Watching tasks I’m not the assignee of
On some occasions, we might be two of us working on the same task, or I might want to keep an eye on a task to know if something is needed from me. As there is only a single possible assignee in Jira, I changed my global filters to also include tasks with a custom label pbourgau-watch
. Any time I want to add a task in my board, I just add this label to it.
Getting the Lean reports back
In order not to have too many old tasks in my board, I used to filter out old items in the global filter. This did the job, but at the cost of invalidating the lean reports (cumulative flow and control charts). In order to get these back, I removed this constraint from the global filter, and created yet another quick filter Without Old
which I almost always keep on.
Scripts
Global Filter
project in (POP, POPABTODO, "Development Engineering Program", COPA)
AND type != Epic
AND (Assignee = pbourgau OR
Co-Assignees in (pbourgau) OR
mentors in (pbourgau) OR
labels in (pbourgau-watch))
ORDER BY Rank ASC
Quick Filters
-- With "Project X" + Day marker tasks (Epic link ...) + tasks containing "BRANDING"

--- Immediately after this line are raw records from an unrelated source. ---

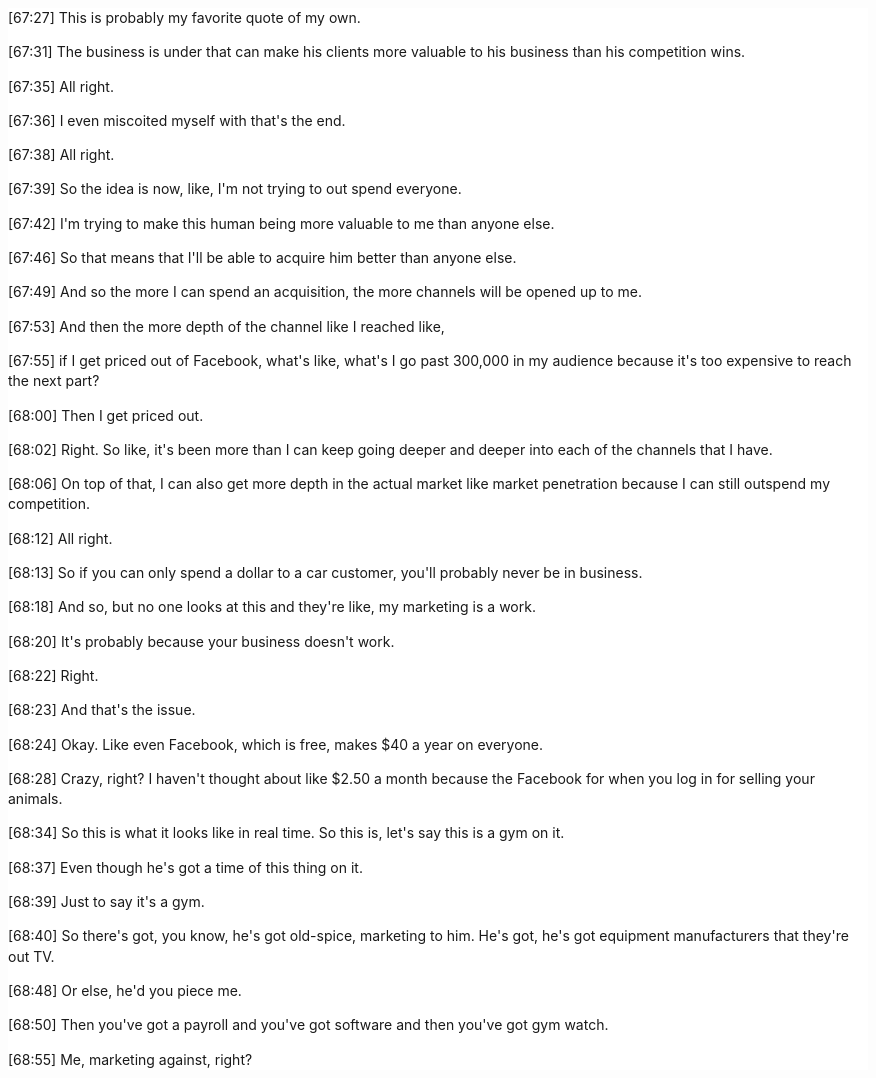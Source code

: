 [67:27] This is probably my favorite quote of my own.

[67:31] The business is under that can make his clients more valuable to his business than his competition wins.

[67:35] All right.

[67:36] I even miscoited myself with that's the end.

[67:38] All right.

[67:39] So the idea is now, like, I'm not trying to out spend everyone.

[67:42] I'm trying to make this human being more valuable to me than anyone else.

[67:46] So that means that I'll be able to acquire him better than anyone else.

[67:49] And so the more I can spend an acquisition, the more channels will be opened up to me.

[67:53] And then the more depth of the channel like I reached like,

[67:55] if I get priced out of Facebook, what's like, what's I go past 300,000 in my audience because it's too expensive to reach the next part?

[68:00] Then I get priced out.

[68:02] Right. So like, it's been more than I can keep going deeper and deeper into each of the channels that I have.

[68:06] On top of that, I can also get more depth in the actual market like market penetration because I can still outspend my competition.

[68:12] All right.

[68:13] So if you can only spend a dollar to a car customer, you'll probably never be in business.

[68:18] And so, but no one looks at this and they're like, my marketing is a work.

[68:20] It's probably because your business doesn't work.

[68:22] Right.

[68:23] And that's the issue.

[68:24] Okay. Like even Facebook, which is free, makes $40 a year on everyone.

[68:28] Crazy, right? I haven't thought about like $2.50 a month because the Facebook for when you log in for selling your animals.

[68:34] So this is what it looks like in real time. So this is, let's say this is a gym on it.

[68:37] Even though he's got a time of this thing on it.

[68:39] Just to say it's a gym.

[68:40] So there's got, you know, he's got old-spice, marketing to him. He's got, he's got equipment manufacturers that they're out TV.

[68:48] Or else, he'd you piece me.

[68:50] Then you've got a payroll and you've got software and then you've got gym watch.

[68:55] Me, marketing against, right?
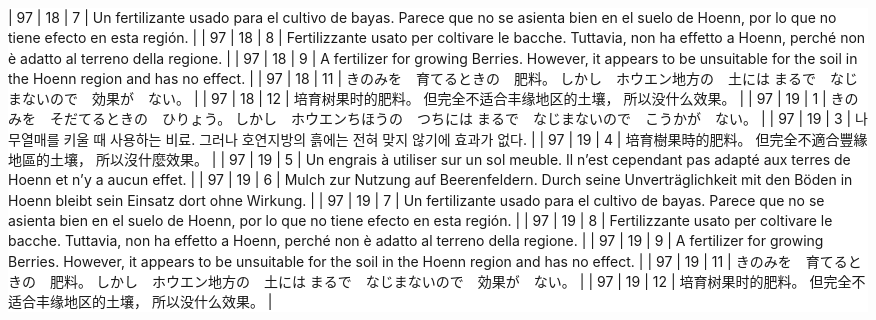 | 97      | 18               | 7           | Un fertilizante usado para el cultivo de bayas.
Parece que no se asienta bien en el suelo de
Hoenn, por lo que no tiene efecto en esta región.                     |
| 97      | 18               | 8           | Fertilizzante usato per coltivare le bacche.
Tuttavia, non ha effetto a Hoenn, perché
non è adatto al terreno della regione.                                       |
| 97      | 18               | 9           | A fertilizer for growing Berries. However, it appears
to be unsuitable for the soil in the Hoenn region and
has no effect.                                         |
| 97      | 18               | 11          | きのみを　育てるときの　肥料。
しかし　ホウエン地方の　土には
まるで　なじまないので　効果が　ない。                                                                                                                |
| 97      | 18               | 12          | 培育树果时的肥料。
但完全不适合丰缘地区的土壤，
所以没什么效果。                                                                                                                                  |
| 97      | 19               | 1           | きのみを　そだてるときの　ひりょう。
しかし　ホウエンちほうの　つちには
まるで　なじまないので　こうかが　ない。                                                                                                          |
| 97      | 19               | 3           | 나무열매를 키울 때 사용하는 비료.
그러나 호연지방의 흙에는
전혀 맞지 않기에 효과가 없다.                                                                                                                |
| 97      | 19               | 4           | 培育樹果時的肥料。
但完全不適合豐緣地區的土壤，
所以沒什麼效果。                                                                                                                                  |
| 97      | 19               | 5           | Un engrais à utiliser sur un sol meuble.
Il n’est cependant pas adapté aux terres de Hoenn
et n’y a aucun effet.                                                   |
| 97      | 19               | 6           | Mulch zur Nutzung auf Beerenfeldern. Durch seine
Unverträglichkeit mit den Böden in Hoenn bleibt
sein Einsatz dort ohne Wirkung.                                   |
| 97      | 19               | 7           | Un fertilizante usado para el cultivo de bayas.
Parece que no se asienta bien en el suelo de
Hoenn, por lo que no tiene efecto en esta región.                     |
| 97      | 19               | 8           | Fertilizzante usato per coltivare le bacche.
Tuttavia, non ha effetto a Hoenn, perché
non è adatto al terreno della regione.                                       |
| 97      | 19               | 9           | A fertilizer for growing Berries. However, it appears
to be unsuitable for the soil in the Hoenn region and
has no effect.                                         |
| 97      | 19               | 11          | きのみを　育てるときの　肥料。
しかし　ホウエン地方の　土には
まるで　なじまないので　効果が　ない。                                                                                                                |
| 97      | 19               | 12          | 培育树果时的肥料。
但完全不适合丰缘地区的土壤，
所以没什么效果。                                                                                                                                  |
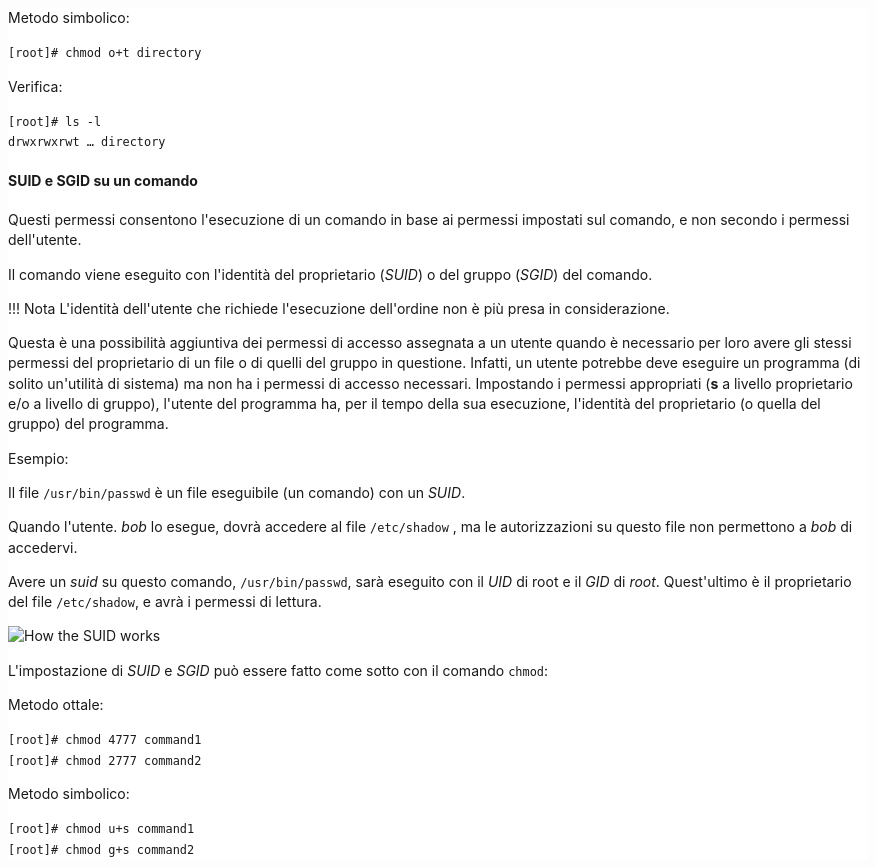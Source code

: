 Metodo simbolico:

```
[root]# chmod o+t directory
```

Verifica:

```
[root]# ls -l
drwxrwxrwt … directory
```

#### SUID e SGID su un comando

Questi permessi consentono l'esecuzione di un comando in base ai permessi impostati sul comando, e non secondo i permessi dell'utente.

Il comando viene eseguito con l'identità del proprietario (_SUID_) o del gruppo (_SGID_) del comando.

!!! Nota
L'identità dell'utente che richiede l'esecuzione dell'ordine non è più presa in considerazione.

Questa è una possibilità aggiuntiva dei permessi di accesso assegnata a un utente quando è necessario per loro avere gli stessi permessi del proprietario di un file o di quelli del gruppo in questione.
Infatti, un utente potrebbe deve eseguire un programma (di solito un'utilità di sistema) ma non ha i permessi di accesso necessari. Impostando i permessi appropriati (**s** a livello proprietario e/o a livello di gruppo), l'utente del programma ha, per il tempo della sua esecuzione, l'identità del proprietario (o quella del gruppo) del programma.

Esempio:

Il file `/usr/bin/passwd` è un file eseguibile (un comando) con un _SUID_.

Quando l'utente. _bob_ lo esegue, dovrà accedere al file `/etc/shadow` , ma le autorizzazioni su questo file non permettono a _bob_ di accedervi.

Avere un _suid_ su questo comando, `/usr/bin/passwd`, sarà eseguito con il _UID_ di root e il _GID_ di _root_. Quest'ultimo è il proprietario del file  `/etc/shadow`, e avrà i permessi di lettura.

![How the SUID works](images/07-file-systems-016.png)

L'impostazione di _SUID_ e _SGID_ può essere fatto come sotto con il comando `chmod`:

Metodo ottale:

```
[root]# chmod 4777 command1
[root]# chmod 2777 command2
```

Metodo simbolico:

```
[root]# chmod u+s command1
[root]# chmod g+s command2
```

project = "Project X" or "Epic Link" = POPABTODO-410 or summary ~ "BRANDING"
-- Without "Project X"
project != "Project X" and summary !~ "BRANDING"
-- Without Old
status not in (DONE,CLOSED) OR updated >= -14d
-- WAITING
summary ~ 'WAITING'
-- Without WAITING
summary !~ 'WAITING'
Things that did not change
I still use a WIP limit on the In Progress column, display the Epic in on the cards and special use custom color coding for tasks :
-- Tasks with an imminent due date become red
duedate <= 1d or priority = "1-Very High"
-- Tasks with a due date are orange
duedate is not EMPTY
The result
Overall, this is how my board looks like :
I guess I’m a kind of personal productivity geek … but I believe it’s a skill of utter importance for developers, especially when they get a bit of experience and are not fed ready made tasks to do.